Replication and High Availability

Redis by VSHN comes with support for multiple instances and High Availability using Sentinel. You have the option to configure two additional replicas. Redis Sentinel runs alongside the Redis containers and is responsible for monitoring the master and electing a new master if the current master fails.

Enable High Availability

To enable high availability you need to set the number of instances to 3, which will provision two replicas alongside the master.

apiVersion: vshn.appcat.vshn.io/v1
kind: VSHNRedis
metadata:
  name: redis-app1-prod
spec:
  parameters:
    instances: 3
  writeConnectionSecretToRef:
    name: redis-creds
Please be aware that enabling high availability will use significantly more resources and will cost three times more.

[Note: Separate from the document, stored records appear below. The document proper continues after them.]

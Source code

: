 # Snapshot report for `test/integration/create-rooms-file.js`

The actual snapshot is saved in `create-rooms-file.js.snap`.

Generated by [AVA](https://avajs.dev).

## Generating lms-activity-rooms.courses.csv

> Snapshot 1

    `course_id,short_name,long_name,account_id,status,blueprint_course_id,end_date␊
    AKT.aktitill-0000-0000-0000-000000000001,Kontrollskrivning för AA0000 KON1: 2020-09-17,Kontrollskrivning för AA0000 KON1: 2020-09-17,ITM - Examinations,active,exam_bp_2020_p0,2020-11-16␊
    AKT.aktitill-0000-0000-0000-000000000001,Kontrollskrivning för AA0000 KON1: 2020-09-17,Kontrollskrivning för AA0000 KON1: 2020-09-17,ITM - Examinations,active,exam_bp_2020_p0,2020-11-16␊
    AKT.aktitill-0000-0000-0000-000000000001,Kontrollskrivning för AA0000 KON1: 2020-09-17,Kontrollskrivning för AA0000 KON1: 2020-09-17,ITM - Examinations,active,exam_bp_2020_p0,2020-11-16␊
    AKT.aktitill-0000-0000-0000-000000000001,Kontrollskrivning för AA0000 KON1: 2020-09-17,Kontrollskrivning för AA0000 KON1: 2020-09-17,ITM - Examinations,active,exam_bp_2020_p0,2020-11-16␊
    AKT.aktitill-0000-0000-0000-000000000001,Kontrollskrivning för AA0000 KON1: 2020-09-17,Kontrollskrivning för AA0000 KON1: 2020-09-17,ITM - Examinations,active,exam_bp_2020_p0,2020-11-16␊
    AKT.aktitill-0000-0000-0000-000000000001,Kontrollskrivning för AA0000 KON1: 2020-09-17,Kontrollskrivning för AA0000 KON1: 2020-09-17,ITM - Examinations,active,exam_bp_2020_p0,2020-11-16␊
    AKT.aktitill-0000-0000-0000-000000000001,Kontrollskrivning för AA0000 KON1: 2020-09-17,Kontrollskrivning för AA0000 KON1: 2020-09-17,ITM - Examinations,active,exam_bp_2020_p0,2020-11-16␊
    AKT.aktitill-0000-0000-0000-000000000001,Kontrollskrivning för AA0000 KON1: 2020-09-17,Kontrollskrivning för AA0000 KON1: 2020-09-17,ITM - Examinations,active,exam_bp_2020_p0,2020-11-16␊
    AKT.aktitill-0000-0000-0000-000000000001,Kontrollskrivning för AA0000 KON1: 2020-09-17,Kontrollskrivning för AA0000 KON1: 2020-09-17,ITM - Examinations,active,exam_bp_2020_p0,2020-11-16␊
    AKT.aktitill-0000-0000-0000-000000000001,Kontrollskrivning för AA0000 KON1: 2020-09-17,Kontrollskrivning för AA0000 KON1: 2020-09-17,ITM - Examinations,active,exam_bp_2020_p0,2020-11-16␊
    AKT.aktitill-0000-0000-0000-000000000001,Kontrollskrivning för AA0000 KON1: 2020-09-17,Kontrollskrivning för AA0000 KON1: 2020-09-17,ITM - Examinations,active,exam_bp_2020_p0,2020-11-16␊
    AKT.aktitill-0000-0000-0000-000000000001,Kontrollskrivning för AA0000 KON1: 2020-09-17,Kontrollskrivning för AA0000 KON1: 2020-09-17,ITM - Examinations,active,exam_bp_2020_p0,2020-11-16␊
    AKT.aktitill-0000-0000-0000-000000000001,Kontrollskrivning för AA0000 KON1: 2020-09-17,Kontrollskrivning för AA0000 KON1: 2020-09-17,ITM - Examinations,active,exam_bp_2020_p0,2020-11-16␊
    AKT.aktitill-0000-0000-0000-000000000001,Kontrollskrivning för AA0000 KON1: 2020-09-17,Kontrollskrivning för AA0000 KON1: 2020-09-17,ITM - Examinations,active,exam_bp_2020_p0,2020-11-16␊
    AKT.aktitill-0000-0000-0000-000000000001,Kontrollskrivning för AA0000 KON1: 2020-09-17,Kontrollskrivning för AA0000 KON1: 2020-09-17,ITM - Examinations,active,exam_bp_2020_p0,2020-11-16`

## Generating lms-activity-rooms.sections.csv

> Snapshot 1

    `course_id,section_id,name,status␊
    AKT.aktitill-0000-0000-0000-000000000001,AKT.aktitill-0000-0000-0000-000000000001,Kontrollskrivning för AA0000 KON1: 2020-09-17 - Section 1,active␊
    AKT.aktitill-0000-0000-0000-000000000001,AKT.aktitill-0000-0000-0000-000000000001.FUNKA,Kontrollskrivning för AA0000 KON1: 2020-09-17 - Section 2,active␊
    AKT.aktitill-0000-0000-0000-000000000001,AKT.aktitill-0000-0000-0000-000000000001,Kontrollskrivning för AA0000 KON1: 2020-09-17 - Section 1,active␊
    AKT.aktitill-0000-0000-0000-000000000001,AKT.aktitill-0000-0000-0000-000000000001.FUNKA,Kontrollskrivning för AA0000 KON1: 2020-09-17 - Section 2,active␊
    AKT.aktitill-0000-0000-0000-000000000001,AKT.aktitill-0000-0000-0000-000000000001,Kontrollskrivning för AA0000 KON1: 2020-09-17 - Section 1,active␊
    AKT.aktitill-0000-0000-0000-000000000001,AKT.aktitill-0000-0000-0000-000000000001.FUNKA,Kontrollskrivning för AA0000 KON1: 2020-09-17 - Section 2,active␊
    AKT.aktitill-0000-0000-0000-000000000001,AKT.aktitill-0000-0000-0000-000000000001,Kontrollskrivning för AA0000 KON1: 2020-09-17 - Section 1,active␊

Endpoint changes and application restart

When switching from a single-instance deployment to HA instances: 3 the service endpoint used by your application changes. That endpoint is stored in the Kubernetes Secret defined in writeConnectionSecretToRef. Enabling HA updates that Secret. Because Kubernetes Secrets are typically read on startup, your application must be restarted to pick up the new endpoint value.

If your application configures REDIS_HOST manually (not via the Secret), update the configuration and redeploy the application.

The old (non-HA) endpoint may still resolve and can be used for reads, but it routes to all Redis pods (master + replicas). Writes through that endpoint can fail because it is not restricted to the active master.

Example of connection secret change:
  • Before enabling HA, the connection Secret redis-creds contains:

    REDIS_HOST=redis-headless.vshn-redis-multi-redis-4dfpq.svc.cluster.local

    This hostname resolves to all Redis pods.

  • After enabling HA, the connection Secret redis-creds is updated to:

    REDIS_HOST=redis-master.vshn-redis-multi-redis-4dfpq.svc.cluster.local

    This hostname always points to the active master.

Architecture & Failover

How it’s set up

  • Always one Redis master pod.

  • 2 Replica pods.

  • Each pod also runs a Sentinel sidecar container.

  • Sentinels form a quorum to:

    • Monitor the master.

    • Detect failures.

    • Elect and promote a replica as the new master.

What happens during failover

  • If the master pod goes down (graceful shutdown or crash), the Sentinels detect the failure.

  • A replica is promoted to become the new master.

  • The chart automatically updates the isMaster: "true" label on the master pod.

  • Clients can always use the provided Redis service to connect and the service will point to the current master.

Notes on availability

  • During failover, reads may briefly be stale until clients reconnect to the new master.

  • The system minimizes downtime by waiting for failover to complete before fully shutting down the old master pod.